▶ [EXERCISE DESCRIPTION]
From the line with "Write request (WRQ)" through the line with "filename     mode", repeat the entries verbatim, both end lines included, and add nothing.

*** ENTRIES PROVIDED ***

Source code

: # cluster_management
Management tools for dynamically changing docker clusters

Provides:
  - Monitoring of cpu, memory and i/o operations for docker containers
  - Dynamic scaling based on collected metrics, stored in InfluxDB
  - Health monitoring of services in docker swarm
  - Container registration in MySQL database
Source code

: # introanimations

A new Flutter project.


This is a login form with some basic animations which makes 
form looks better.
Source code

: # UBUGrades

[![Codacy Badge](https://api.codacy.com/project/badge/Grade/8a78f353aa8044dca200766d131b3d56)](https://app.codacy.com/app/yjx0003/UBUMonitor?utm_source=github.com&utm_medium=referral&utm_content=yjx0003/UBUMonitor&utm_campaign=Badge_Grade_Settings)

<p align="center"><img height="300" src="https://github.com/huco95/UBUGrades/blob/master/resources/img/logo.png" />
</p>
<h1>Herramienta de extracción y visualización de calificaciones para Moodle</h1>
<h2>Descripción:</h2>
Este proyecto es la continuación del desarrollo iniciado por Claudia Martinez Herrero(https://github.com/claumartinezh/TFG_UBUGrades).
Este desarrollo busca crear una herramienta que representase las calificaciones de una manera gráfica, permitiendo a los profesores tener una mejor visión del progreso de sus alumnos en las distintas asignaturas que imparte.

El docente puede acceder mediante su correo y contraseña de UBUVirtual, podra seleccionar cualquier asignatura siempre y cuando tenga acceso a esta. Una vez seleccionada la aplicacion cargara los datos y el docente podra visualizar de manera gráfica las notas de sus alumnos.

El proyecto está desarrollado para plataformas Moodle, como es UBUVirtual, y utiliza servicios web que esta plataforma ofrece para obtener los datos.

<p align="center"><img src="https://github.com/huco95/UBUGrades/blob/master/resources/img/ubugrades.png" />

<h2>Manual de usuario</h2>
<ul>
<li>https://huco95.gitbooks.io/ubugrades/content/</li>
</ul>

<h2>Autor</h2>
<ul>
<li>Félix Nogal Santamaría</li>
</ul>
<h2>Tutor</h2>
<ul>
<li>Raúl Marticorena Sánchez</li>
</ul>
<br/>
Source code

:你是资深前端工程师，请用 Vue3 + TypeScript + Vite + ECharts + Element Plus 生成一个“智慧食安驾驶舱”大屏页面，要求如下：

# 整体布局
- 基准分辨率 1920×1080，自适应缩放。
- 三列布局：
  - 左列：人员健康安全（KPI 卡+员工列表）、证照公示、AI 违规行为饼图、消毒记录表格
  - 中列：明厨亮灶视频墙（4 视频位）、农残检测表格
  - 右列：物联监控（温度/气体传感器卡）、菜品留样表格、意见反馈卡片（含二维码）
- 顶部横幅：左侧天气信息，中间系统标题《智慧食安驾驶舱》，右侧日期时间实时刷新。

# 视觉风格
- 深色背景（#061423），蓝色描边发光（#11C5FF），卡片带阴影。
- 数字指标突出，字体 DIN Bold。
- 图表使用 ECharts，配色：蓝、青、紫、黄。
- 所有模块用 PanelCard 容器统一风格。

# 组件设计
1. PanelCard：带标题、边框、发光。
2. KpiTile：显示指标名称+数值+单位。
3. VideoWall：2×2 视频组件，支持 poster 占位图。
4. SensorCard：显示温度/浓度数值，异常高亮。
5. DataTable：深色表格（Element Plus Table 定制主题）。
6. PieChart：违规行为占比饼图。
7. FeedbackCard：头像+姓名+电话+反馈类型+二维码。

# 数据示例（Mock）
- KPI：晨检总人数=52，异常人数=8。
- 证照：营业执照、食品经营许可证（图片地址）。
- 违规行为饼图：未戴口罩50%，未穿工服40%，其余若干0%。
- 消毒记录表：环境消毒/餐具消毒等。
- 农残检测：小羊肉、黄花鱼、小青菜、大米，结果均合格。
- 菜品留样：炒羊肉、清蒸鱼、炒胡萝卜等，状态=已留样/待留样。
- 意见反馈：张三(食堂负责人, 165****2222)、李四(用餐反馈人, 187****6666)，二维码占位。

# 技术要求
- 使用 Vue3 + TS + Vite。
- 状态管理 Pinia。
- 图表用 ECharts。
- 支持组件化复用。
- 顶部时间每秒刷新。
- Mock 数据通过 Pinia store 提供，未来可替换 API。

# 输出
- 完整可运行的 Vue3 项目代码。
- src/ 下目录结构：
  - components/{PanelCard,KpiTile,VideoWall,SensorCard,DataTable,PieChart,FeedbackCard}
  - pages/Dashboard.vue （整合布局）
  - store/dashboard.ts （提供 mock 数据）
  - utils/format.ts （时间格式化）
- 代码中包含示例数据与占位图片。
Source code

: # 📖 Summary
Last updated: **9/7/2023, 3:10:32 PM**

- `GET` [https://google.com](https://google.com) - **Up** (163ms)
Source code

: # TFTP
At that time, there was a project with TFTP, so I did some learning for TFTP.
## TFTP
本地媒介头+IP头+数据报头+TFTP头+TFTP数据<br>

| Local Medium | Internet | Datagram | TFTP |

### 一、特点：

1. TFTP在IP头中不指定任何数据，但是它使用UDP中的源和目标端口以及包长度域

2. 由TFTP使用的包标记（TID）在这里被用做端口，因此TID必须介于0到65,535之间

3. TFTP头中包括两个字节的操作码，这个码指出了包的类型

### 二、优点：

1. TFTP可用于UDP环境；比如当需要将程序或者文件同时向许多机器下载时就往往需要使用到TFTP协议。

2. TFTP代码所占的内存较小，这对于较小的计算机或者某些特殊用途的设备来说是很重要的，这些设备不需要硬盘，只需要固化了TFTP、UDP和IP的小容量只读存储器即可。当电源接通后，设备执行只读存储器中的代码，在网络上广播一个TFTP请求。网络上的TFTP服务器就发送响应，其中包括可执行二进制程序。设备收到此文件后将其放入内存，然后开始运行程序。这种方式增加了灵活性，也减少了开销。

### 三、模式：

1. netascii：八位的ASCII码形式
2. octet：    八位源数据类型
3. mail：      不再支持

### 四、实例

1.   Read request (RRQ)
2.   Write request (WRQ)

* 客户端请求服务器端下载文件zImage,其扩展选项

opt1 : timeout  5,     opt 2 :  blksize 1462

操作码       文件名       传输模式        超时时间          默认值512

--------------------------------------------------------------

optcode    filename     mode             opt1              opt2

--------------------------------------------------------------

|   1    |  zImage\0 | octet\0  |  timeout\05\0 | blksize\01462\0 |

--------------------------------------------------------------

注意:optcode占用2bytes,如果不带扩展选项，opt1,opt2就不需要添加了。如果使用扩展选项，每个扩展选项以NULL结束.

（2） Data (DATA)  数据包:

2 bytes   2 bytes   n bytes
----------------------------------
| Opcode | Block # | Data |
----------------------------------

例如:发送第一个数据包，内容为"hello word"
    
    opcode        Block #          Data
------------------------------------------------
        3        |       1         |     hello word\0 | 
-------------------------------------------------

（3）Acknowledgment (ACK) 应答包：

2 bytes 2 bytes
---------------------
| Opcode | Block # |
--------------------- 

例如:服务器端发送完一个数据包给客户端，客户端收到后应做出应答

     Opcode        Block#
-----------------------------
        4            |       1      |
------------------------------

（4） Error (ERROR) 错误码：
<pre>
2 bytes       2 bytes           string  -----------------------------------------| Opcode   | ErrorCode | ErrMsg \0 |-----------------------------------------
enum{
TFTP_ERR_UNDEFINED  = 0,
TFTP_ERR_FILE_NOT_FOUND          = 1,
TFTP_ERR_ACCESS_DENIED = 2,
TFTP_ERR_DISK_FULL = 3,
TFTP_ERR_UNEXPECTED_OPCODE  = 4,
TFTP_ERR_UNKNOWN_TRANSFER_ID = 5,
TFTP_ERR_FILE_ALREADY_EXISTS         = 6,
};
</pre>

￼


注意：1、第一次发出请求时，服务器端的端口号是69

***

▶ [EXERCISE ANSWER]
2.   Write request (WRQ)

* 客户端请求服务器端下载文件zImage,其扩展选项

opt1 : timeout  5,     opt 2 :  blksize 1462

操作码       文件名       传输模式        超时时间          默认值512

--------------------------------------------------------------

optcode    filename     mode             opt1              opt2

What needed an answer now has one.